While sitting at my work desk, I’ve been pondering a statement from an email I received about a month or so ago:
- Ethics (from ethos – the steady state of the atmosphere in a cave) is distinct from moral (from descriptive practices or mores of a culture).
The email had come in a discussion on servant leadership for churches. In the discussion, some questions had arisen, expecially the matter of truth in a relativistic society. In the midst of that discussion the ethics of what we do became a question to be examined.
For years I have equated ethics and morals. Maybe I have been too simplistic. The statement above made me evaluate my own approach.
In our society I can quickly point to things I think are wrong — to morals that stare me in the face every day. Abortion, homosexuality, rape, murder, stealing, fraud, hypocrisy and much more. These are very much the practices of our culture. I can categorize and synthesize and even analyze them.
But in the end, when I have all this laid out in front of me, these are just desciptions. The real question that we need to examine as a society is the matter of what the prevailing atmosphere is around us — the steady state of the “air”.
Take the case of a cave that is full of carbon dioxide (CO2). The culmination of many observations of CO2ness within a cave leads you to conclude that this is a CO2 cave. Where carbon dioxide is in greater supply than oxygen we have an ethic of CO2.
Now arises the matter of a way of life. Or more rightly put a way to life. You can state that your “cave” is a CO2 cave. But is that healthy? Is that life? You thus must come to a concensus of the “truth” — of what is healthy and what is life.
Most people around us are content to merely describe the ethics and morals of what is happening around them.

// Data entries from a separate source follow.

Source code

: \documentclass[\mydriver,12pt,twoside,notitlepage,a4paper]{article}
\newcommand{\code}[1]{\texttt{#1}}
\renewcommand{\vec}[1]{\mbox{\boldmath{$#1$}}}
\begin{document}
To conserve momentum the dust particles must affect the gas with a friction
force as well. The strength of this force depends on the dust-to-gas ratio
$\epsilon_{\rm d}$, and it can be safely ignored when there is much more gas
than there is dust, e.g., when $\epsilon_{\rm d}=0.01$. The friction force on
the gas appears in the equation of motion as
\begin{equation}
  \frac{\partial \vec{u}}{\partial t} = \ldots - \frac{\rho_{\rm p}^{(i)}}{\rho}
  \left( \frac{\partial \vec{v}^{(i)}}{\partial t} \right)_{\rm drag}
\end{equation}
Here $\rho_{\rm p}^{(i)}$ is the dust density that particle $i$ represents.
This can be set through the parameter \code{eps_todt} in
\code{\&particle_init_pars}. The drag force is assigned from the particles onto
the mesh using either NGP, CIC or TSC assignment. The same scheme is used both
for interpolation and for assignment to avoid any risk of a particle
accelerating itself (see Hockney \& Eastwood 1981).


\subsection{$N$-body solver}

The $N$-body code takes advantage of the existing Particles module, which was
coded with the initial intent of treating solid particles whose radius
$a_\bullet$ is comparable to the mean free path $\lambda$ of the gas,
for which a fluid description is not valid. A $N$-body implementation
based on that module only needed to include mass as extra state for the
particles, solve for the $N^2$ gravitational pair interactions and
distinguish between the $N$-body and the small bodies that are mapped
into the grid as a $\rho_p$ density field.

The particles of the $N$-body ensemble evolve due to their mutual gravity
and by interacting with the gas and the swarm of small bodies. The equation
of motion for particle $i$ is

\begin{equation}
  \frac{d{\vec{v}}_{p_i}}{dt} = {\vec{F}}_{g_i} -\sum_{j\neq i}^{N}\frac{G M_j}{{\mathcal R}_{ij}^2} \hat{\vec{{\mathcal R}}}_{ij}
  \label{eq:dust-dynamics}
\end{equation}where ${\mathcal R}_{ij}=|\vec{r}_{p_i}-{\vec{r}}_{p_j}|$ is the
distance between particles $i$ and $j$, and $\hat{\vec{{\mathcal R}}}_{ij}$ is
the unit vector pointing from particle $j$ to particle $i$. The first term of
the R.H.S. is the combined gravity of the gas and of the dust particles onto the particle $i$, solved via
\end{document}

They will “live with it”, or as some say, “if it feels good, do it”. But as a Christian, I am called to be a change agent — to be leading people to be reconciled with God — to know truth, to come to life, to find the way — the way that brings life and not suffocation and death.
And in the end, the old cliche from the ’60’s still stands — “Jesus is the answer.” What is looked on as a simple answer is actually the most complex, fulfilling and inexhaustible answer for our society and for each individual in it.